MIRO: Multi-Reward Conditioned Pretraining for Simultaneously Improving T2I Quality and Efficiency¶

Conference: ICML 2026
arXiv: 2510.25897
Code: Yes (Paper states "Code and weights available here")
Area: Diffusion Models / Text-to-Image
Keywords: Multi-reward conditioning, Flow Matching Pretraining, Classifier-Free Guidance, Reward-guided sampling, Inference-time scaling

TL;DR¶

MIRO moves "alignment" from the RLHF post-training stage directly into pretraining: it assigns 7 reward scores (aesthetics, user preference, text-alignment, visual reasoning, scientific correctness, etc.) to each training image, enabling the Flow Matching model to learn \(p(x|c, s)\). During inference, multi-reward CFG guides the generation toward high-reward regions. A 0.36B parameter model exceeds the 12B FLUX-dev on GenEval with 370× less training compute, and its single-sample inference quality surpasses the baseline performed 128 times.

Background & Motivation¶

Background: Modern T2I systems follow a "Pretraining → SFT → RLHF" three-stage pipeline (e.g., Stable Diffusion 3 / FLUX).
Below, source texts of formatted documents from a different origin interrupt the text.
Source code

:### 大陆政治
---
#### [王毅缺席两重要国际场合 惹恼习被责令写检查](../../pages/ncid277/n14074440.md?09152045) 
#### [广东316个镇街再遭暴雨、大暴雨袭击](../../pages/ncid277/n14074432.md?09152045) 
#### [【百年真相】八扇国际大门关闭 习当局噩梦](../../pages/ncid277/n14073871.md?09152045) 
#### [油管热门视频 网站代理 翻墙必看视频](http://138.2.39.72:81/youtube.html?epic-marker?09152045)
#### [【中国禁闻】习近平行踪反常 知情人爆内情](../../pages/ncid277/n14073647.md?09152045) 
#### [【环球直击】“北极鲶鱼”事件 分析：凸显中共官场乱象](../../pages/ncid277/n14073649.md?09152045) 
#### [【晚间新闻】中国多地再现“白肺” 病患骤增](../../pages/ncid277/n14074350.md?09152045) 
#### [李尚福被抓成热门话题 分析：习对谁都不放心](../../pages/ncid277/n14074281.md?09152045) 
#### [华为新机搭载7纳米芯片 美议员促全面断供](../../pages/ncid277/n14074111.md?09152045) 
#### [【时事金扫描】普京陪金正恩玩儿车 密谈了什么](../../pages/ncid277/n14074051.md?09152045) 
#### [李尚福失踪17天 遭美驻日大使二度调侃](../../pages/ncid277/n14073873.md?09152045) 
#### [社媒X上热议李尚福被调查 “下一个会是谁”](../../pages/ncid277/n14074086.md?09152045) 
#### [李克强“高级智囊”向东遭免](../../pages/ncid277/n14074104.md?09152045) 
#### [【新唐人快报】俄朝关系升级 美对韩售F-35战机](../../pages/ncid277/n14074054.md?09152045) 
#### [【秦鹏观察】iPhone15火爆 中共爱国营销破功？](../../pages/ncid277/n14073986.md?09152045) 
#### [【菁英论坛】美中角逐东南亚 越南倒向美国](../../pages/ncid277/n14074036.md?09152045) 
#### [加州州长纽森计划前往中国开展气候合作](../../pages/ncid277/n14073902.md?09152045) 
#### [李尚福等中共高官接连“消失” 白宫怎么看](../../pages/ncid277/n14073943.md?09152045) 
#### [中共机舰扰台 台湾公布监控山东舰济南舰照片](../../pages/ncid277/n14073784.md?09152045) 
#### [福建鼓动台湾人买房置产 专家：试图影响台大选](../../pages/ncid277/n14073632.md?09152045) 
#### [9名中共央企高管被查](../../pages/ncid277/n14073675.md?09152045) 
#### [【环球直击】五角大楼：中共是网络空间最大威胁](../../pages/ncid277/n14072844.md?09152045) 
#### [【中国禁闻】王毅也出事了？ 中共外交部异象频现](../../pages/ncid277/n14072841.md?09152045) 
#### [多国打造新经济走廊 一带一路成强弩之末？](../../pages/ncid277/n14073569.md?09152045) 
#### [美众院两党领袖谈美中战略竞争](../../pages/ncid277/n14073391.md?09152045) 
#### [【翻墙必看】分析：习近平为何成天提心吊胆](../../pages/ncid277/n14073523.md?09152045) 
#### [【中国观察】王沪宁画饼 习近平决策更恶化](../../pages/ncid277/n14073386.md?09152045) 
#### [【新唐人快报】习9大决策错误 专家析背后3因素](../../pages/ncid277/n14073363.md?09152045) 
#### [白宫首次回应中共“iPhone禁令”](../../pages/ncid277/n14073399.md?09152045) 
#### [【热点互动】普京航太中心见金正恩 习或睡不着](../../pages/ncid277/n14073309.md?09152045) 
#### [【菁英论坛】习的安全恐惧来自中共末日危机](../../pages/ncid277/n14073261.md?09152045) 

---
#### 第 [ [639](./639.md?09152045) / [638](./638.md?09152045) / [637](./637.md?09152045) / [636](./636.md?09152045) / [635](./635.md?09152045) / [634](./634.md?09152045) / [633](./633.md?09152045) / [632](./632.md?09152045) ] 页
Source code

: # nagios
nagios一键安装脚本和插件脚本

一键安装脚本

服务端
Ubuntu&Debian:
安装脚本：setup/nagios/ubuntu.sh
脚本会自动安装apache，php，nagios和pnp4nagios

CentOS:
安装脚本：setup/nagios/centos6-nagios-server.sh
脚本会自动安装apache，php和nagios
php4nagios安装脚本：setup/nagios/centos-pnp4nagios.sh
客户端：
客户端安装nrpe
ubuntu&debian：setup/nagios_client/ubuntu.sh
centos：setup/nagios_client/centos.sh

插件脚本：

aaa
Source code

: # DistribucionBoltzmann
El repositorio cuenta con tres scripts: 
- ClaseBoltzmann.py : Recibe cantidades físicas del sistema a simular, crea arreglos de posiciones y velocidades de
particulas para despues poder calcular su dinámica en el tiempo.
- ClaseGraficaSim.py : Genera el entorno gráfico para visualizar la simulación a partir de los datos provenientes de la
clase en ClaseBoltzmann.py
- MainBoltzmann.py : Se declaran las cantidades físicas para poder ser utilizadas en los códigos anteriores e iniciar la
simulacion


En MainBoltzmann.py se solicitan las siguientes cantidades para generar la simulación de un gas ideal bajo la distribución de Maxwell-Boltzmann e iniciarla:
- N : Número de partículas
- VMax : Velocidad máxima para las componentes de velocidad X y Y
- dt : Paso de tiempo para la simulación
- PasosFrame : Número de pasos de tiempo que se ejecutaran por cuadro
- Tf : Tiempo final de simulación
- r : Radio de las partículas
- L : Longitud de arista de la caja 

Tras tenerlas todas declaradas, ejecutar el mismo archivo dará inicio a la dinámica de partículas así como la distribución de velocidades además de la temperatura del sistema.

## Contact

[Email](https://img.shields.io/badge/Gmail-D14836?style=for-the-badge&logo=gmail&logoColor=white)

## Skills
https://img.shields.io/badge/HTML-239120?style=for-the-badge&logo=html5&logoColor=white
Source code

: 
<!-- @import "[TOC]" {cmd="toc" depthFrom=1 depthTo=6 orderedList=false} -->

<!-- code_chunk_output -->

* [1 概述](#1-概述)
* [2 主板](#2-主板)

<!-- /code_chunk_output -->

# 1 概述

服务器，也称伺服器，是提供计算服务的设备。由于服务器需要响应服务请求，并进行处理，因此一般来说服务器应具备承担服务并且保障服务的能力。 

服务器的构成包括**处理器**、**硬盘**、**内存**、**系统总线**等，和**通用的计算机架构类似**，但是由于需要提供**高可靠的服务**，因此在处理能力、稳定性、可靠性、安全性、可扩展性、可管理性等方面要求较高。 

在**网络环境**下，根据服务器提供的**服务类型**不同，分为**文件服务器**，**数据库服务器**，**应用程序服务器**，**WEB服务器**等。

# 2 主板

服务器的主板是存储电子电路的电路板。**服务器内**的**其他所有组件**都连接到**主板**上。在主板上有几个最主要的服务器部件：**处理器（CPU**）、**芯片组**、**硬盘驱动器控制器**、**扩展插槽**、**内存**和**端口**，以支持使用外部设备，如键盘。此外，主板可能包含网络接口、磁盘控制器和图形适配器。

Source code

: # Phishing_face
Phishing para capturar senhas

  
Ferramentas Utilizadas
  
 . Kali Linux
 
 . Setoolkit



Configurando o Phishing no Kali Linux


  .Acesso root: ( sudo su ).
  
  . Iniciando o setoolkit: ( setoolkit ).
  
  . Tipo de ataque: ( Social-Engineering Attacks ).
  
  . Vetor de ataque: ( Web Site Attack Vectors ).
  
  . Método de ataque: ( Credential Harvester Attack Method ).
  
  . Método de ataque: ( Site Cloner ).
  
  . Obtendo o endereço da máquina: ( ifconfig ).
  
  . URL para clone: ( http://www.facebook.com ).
Pretraining learns the distribution of web images, SFT refines preferences on curated data, and RLHF pulls the distribution toward a single scalar reward (usually PickScore or HPSv2).

Limitations of Prior Work: Each stage incurs a cost—pretraining only optimizes likelihood without considering user preferences; SFT discards "low-quality" data, losing signals that help the model learn natural image structures; RLHF collapses the distribution onto a single scalar reward, causing mode collapse, damaging semantic fidelity, and fixing the trade-off between rewards during training, which users cannot adjust at inference time.

Key Challenge: These three stages represent a sequential contraction—the distribution generated by one stage is further narrowed by the next, ultimately locking the user into a single operating point chosen by the trainer. Furthermore, "single reward + data filtering" both wastes low-score data rich in structural signals and naturally induces reward hacking (e.g., aesthetics soar while text-alignment collapses).

Goal: Integrate multi-reward alignment directly into pretraining to achieve three things: (i) retain all training samples; (ii) allow users to freely navigate multiple reward dimensions at inference time; and (iii) use the reward signals as dense supervision to accelerate convergence.

Key Insight: Instead of pulling the distribution toward \(\arg\max r\) in the post-training stage, it is better to treat the reward score \(s\) as an additional condition for the generator—the model learns "what an image looks like given caption \(c\) at reward level \(s\)." Thus, low-score images find a place as samples of \(p(x|c, s_\text{low})\), while high-score images represent \(p(x|c, s_\text{high})\), effectively modeling the entire reward spectrum.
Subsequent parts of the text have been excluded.